2-Amino-N-[2-(3,4-dihydroxy-phenyl)-ethyl]-3-phenyl-propionamide (DA-PHEN) has been previously synthesized to obtain a potential prodrug capable of release dopamine (DA) into CNS. However, DA-PHEN could act per se as a dopaminergic drug. In this study, the permeability transport (P-e), obtained by parallel artificial permeability assay (PAMPA), indicated a low passive transcellular transport (P-e = 0.32 +/- 0.01 x 10(-6) cm/s). Using the Caco-2 cell system, the P-app (AP-BL) in absorptive direction (3.36 +/- 0.02 x 10(-5) cm/s) was significantly higher than the Papp BL-AP in secretive direction (1.75 +/- 0.07 x 10(-5) cm/s), suggesting a polarized transport.

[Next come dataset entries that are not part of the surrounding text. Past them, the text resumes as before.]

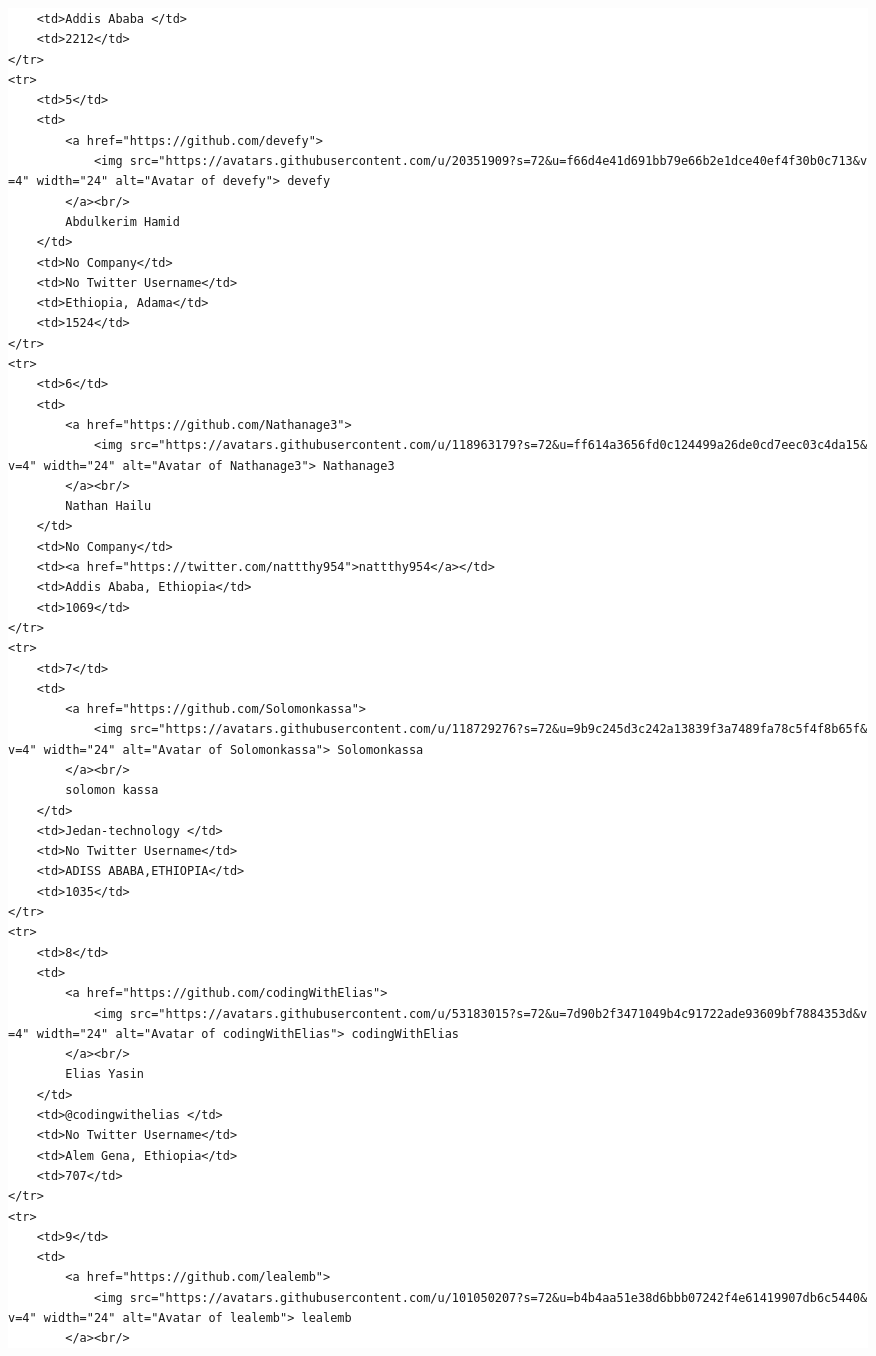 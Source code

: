 		<td>Addis Ababa </td>
		<td>2212</td>
	</tr>
	<tr>
		<td>5</td>
		<td>
			<a href="https://github.com/devefy">
				<img src="https://avatars.githubusercontent.com/u/20351909?s=72&u=f66d4e41d691bb79e66b2e1dce40ef4f30b0c713&v=4" width="24" alt="Avatar of devefy"> devefy
			</a><br/>
			Abdulkerim Hamid
		</td>
		<td>No Company</td>
		<td>No Twitter Username</td>
		<td>Ethiopia, Adama</td>
		<td>1524</td>
	</tr>
	<tr>
		<td>6</td>
		<td>
			<a href="https://github.com/Nathanage3">
				<img src="https://avatars.githubusercontent.com/u/118963179?s=72&u=ff614a3656fd0c124499a26de0cd7eec03c4da15&v=4" width="24" alt="Avatar of Nathanage3"> Nathanage3
			</a><br/>
			Nathan Hailu
		</td>
		<td>No Company</td>
		<td><a href="https://twitter.com/nattthy954">nattthy954</a></td>
		<td>Addis Ababa, Ethiopia</td>
		<td>1069</td>
	</tr>
	<tr>
		<td>7</td>
		<td>
			<a href="https://github.com/Solomonkassa">
				<img src="https://avatars.githubusercontent.com/u/118729276?s=72&u=9b9c245d3c242a13839f3a7489fa78c5f4f8b65f&v=4" width="24" alt="Avatar of Solomonkassa"> Solomonkassa
			</a><br/>
			solomon kassa
		</td>
		<td>Jedan-technology </td>
		<td>No Twitter Username</td>
		<td>ADISS ABABA,ETHIOPIA</td>
		<td>1035</td>
	</tr>
	<tr>
		<td>8</td>
		<td>
			<a href="https://github.com/codingWithElias">
				<img src="https://avatars.githubusercontent.com/u/53183015?s=72&u=7d90b2f3471049b4c91722ade93609bf7884353d&v=4" width="24" alt="Avatar of codingWithElias"> codingWithElias
			</a><br/>
			Elias Yasin
		</td>
		<td>@codingwithelias </td>
		<td>No Twitter Username</td>
		<td>Alem Gena, Ethiopia</td>
		<td>707</td>
	</tr>
	<tr>
		<td>9</td>
		<td>
			<a href="https://github.com/lealemb">
				<img src="https://avatars.githubusercontent.com/u/101050207?s=72&u=b4b4aa51e38d6bbb07242f4e61419907db6c5440&v=4" width="24" alt="Avatar of lealemb"> lealemb
			</a><br/>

The efflux ratio (P-app (AP-BL)/P-app (BL-AP) = 0.52 +/- 0.02) indicated a low affinity of DA-PHEN to efflux carriers. The forced swim test highlighted a reduction of immobility time in both pre-test and test sessions (p<0.0001), with an exacerbation in the number of headshakes and divings in the pretest (p<0.0001). Morris water maze strengthened the hypothesis that DA-PHEN induces adaptive responses to environmental challenges which are involved on cognitive functions (DA-PHEN versus CTR: escape latency; p<0.001; distance swum p<0.001, time spent on target quadrant p<0.001), without any change in locomotor activity for the administered dose. The molecular docking revealed the interaction of DA-PHEN with the identified D1 site mapping human brain receptor.